AIM OF THE TASK » Where "нибудь" occurs in a line of the entries below, copy that line.

----------------

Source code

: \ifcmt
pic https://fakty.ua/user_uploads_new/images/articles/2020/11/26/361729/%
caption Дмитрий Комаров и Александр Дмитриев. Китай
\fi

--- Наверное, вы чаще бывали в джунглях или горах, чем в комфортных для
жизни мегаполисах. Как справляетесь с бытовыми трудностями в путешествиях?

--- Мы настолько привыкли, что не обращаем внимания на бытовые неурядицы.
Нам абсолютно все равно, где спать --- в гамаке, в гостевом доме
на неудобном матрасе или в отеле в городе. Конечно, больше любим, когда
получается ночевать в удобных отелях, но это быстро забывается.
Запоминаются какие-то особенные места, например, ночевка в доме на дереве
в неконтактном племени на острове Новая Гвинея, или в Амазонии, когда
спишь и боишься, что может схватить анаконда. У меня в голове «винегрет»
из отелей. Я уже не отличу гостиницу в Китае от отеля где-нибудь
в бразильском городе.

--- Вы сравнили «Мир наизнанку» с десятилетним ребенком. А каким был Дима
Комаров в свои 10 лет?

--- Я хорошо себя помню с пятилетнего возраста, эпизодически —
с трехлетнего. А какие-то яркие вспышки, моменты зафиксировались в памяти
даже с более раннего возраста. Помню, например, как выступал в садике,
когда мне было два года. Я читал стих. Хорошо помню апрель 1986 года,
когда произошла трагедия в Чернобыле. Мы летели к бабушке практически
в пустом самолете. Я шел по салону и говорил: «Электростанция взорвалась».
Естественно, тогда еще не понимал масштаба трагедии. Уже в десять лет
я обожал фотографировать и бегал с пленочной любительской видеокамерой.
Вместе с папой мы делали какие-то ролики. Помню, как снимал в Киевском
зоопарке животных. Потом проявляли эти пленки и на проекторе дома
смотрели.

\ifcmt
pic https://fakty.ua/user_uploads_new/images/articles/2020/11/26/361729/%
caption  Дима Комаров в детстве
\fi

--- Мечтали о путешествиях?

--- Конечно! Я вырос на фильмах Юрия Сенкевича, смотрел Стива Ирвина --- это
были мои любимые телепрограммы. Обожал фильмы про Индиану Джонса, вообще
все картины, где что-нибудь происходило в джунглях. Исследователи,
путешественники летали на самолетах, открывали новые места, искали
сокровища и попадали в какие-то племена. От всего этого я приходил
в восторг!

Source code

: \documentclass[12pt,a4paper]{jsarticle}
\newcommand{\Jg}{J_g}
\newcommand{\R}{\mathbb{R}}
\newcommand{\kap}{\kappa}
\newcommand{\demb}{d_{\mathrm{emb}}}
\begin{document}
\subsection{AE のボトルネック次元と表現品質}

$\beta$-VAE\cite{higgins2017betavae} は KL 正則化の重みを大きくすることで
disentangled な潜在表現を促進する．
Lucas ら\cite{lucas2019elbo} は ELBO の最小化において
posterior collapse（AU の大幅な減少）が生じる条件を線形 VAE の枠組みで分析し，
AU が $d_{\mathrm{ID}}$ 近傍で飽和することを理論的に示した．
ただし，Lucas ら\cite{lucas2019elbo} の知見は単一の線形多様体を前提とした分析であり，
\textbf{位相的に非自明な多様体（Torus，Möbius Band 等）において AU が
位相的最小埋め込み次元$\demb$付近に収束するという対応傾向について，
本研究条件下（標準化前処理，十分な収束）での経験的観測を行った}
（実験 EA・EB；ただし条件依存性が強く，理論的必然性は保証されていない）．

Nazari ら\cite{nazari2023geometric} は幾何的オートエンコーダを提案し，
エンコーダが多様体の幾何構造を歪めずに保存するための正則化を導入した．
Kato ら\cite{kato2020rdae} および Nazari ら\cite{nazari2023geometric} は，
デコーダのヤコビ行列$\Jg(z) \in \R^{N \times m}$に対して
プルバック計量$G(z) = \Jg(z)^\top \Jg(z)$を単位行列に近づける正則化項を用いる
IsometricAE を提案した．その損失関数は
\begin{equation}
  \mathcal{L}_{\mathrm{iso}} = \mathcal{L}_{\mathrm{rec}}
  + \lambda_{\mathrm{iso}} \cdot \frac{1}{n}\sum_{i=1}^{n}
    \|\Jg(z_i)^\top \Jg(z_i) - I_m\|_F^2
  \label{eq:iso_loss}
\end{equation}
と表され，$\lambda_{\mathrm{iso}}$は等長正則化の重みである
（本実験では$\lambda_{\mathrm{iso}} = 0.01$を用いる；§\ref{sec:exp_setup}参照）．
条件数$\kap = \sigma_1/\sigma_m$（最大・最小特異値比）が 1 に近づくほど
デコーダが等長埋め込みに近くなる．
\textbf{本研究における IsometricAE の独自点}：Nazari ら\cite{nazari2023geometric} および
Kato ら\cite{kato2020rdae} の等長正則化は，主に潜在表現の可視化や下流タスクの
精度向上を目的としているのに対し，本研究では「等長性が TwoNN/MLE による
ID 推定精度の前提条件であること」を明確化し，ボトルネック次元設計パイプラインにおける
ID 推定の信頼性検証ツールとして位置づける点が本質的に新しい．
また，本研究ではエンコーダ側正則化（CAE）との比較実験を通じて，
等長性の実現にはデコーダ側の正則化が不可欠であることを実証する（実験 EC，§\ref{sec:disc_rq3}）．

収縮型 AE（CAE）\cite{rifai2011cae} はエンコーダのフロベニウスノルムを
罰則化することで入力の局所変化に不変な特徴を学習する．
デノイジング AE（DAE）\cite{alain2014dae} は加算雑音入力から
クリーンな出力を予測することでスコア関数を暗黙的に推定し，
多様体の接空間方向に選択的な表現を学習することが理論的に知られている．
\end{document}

----------------

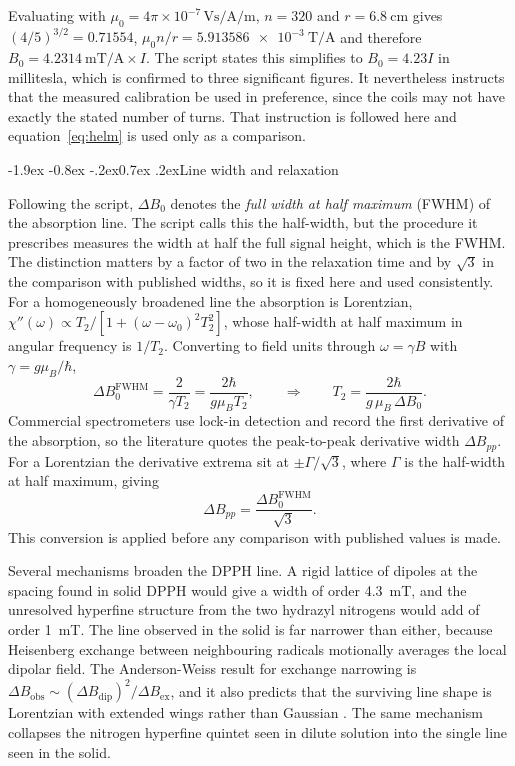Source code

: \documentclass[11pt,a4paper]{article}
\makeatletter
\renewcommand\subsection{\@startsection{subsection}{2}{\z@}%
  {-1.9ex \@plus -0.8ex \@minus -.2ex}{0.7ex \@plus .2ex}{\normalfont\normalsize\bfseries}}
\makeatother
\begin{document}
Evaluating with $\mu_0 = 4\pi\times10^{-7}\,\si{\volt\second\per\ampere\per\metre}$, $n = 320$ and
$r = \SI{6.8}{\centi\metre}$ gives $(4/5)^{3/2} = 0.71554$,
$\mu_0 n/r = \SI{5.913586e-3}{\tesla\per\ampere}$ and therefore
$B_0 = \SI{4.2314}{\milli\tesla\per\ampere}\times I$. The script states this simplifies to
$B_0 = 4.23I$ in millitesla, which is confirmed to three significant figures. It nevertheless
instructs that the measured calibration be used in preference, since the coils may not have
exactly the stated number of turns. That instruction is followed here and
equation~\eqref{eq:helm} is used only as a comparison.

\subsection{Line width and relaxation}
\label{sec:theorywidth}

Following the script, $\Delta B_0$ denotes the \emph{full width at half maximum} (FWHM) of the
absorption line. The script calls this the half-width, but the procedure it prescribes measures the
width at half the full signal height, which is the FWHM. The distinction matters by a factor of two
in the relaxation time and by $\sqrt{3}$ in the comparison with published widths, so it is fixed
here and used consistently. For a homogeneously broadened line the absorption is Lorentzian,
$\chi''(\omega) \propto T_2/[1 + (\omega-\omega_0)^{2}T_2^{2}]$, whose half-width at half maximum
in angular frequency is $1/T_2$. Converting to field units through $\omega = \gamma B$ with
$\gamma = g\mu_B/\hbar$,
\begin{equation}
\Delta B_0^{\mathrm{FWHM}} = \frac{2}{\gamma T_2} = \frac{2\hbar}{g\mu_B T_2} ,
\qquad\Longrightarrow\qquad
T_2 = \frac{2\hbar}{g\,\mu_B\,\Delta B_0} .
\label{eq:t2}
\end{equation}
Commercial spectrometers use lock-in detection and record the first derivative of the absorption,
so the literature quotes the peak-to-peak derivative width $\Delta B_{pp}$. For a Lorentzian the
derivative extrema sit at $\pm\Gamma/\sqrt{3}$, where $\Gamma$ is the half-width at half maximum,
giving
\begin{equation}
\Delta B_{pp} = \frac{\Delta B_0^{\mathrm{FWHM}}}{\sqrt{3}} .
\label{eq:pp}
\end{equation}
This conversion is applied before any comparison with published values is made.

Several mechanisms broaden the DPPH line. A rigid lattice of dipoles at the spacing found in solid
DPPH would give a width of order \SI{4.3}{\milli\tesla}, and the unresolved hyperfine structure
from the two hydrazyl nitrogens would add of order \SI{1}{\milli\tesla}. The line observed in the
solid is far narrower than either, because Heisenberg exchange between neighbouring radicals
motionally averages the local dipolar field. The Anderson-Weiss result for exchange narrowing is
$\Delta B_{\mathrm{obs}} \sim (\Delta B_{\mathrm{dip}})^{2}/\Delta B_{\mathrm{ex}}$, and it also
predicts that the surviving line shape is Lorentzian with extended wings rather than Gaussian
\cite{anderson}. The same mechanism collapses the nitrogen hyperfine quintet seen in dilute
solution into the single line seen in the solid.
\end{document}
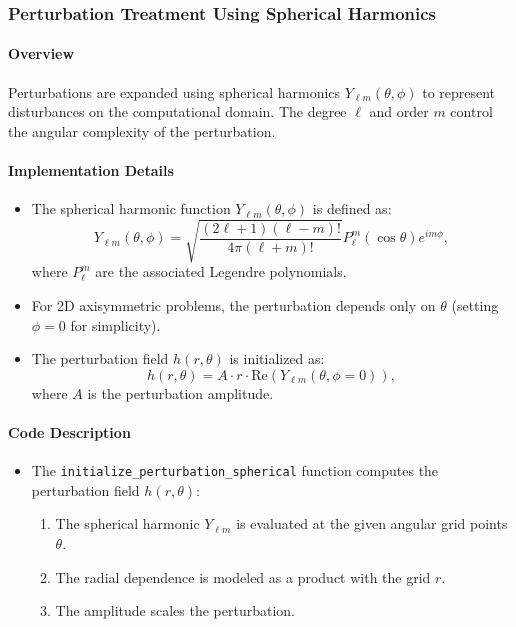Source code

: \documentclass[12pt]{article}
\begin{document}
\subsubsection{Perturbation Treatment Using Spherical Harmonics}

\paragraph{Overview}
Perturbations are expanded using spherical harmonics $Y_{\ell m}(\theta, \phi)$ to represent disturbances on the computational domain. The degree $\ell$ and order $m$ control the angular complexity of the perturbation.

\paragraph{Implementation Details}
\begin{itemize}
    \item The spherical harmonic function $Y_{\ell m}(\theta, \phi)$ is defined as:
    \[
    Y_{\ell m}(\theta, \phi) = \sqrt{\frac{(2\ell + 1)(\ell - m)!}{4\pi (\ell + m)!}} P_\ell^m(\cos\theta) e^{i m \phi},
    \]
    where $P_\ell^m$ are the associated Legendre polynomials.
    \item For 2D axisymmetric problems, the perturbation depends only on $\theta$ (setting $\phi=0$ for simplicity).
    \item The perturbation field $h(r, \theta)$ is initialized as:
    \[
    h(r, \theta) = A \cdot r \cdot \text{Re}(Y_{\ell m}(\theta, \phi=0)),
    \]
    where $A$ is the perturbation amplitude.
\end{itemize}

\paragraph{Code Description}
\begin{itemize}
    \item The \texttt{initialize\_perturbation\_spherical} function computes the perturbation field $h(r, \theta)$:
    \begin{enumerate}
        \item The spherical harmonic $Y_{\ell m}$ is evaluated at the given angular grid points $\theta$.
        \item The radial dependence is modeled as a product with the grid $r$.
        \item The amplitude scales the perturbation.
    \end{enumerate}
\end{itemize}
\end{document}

----------------

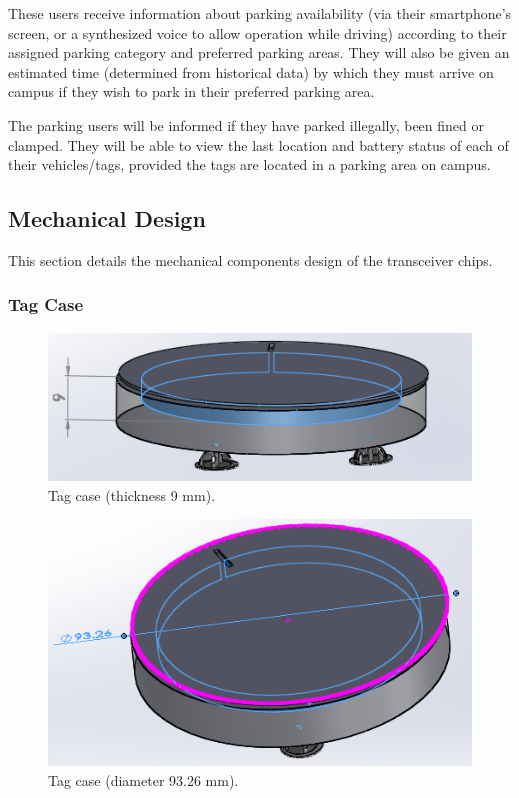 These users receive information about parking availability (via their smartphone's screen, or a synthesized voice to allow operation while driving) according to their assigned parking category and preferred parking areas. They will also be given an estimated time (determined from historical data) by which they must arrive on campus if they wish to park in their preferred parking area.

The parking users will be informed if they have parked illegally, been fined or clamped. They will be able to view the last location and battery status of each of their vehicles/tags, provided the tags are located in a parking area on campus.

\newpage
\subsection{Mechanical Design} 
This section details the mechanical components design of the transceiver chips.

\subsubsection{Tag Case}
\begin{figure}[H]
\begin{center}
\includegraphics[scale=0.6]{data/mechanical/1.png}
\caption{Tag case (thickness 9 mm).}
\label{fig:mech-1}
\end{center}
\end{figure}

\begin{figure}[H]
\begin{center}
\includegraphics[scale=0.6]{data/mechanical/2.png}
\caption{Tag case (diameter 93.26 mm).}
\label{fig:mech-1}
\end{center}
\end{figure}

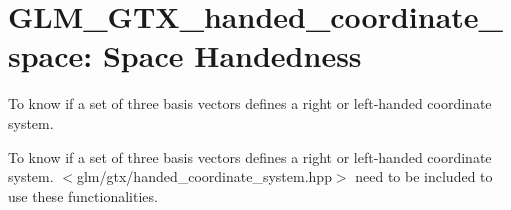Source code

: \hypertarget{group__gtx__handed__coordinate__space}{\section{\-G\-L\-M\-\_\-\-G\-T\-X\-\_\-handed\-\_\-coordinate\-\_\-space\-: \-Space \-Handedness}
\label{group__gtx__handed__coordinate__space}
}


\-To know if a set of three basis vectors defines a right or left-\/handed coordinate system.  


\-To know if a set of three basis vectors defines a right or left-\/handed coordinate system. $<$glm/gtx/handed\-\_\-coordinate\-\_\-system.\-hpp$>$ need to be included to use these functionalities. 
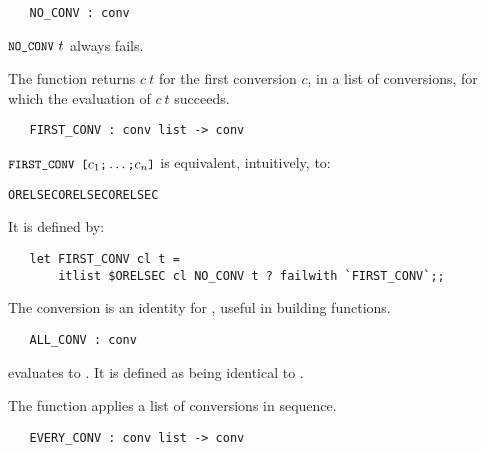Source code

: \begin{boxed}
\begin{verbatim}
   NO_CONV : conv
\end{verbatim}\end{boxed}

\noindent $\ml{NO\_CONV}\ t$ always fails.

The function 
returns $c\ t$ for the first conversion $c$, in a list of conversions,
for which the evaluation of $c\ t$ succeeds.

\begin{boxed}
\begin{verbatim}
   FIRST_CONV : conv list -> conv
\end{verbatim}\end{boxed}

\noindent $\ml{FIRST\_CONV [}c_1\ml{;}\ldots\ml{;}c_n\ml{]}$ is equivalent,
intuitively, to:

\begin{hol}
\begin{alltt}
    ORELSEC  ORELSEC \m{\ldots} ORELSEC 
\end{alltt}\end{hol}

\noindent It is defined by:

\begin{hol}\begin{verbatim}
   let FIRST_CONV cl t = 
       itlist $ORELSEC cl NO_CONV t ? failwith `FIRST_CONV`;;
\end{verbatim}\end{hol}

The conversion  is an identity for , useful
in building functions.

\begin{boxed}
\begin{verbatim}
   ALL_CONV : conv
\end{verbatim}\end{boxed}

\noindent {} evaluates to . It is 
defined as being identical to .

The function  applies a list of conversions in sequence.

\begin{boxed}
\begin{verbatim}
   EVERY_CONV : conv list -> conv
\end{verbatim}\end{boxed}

----------------

ANSWER BOX »
из отелей. Я уже не отличу гостиницу в Китае от отеля где-нибудь
все картины, где что-нибудь происходило в джунглях. Исследователи,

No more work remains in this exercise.